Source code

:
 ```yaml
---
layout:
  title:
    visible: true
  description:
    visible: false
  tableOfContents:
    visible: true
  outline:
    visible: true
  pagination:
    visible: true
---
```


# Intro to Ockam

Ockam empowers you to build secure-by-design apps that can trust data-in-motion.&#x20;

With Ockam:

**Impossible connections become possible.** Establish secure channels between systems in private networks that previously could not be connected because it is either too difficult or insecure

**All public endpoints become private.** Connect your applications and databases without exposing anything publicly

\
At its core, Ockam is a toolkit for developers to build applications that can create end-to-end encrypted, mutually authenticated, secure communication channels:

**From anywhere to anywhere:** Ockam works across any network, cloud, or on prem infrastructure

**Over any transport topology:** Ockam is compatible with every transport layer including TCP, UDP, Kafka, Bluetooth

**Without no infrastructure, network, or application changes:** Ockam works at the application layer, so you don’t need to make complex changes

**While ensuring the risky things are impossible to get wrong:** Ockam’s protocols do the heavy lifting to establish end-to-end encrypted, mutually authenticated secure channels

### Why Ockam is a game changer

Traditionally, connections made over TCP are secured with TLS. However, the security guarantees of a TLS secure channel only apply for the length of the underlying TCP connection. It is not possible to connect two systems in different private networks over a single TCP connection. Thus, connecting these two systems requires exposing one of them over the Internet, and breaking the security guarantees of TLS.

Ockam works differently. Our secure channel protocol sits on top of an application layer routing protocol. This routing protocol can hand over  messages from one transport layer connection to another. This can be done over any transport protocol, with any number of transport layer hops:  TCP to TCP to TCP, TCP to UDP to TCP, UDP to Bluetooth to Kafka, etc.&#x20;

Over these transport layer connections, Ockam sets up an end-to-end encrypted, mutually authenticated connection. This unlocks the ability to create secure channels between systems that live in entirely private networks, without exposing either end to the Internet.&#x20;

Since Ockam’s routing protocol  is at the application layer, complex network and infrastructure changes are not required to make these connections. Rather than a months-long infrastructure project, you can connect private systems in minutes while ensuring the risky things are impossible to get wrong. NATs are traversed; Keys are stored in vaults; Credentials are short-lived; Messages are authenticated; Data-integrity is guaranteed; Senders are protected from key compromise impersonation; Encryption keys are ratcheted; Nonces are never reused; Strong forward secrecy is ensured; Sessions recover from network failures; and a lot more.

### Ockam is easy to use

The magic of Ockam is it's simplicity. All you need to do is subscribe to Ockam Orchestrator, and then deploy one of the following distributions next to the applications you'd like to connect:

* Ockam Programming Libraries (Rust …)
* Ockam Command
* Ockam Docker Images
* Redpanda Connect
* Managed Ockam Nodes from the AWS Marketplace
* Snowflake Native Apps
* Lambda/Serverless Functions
#####
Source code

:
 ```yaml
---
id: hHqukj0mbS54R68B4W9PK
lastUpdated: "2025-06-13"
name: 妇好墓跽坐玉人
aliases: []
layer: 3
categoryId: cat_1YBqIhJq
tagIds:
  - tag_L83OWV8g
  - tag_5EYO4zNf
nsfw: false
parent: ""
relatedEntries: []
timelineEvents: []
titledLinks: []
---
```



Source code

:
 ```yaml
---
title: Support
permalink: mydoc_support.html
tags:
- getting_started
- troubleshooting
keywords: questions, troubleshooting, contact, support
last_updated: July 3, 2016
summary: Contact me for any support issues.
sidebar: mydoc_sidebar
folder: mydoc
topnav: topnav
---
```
#####
◆ **Task brief**
Show every line of the records above that contains the word "mutually".

◆ **Solution for this task**
At its core, Ockam is a toolkit for developers to build applications that can create end-to-end encrypted, mutually authenticated, secure communication channels:
**While ensuring the risky things are impossible to get wrong:** Ockam’s protocols do the heavy lifting to establish end-to-end encrypted, mutually authenticated secure channels
Over these transport layer connections, Ockam sets up an end-to-end encrypted, mutually authenticated connection. This unlocks the ability to create secure channels between systems that live in entirely private networks, without exposing either end to the Internet.&#x20;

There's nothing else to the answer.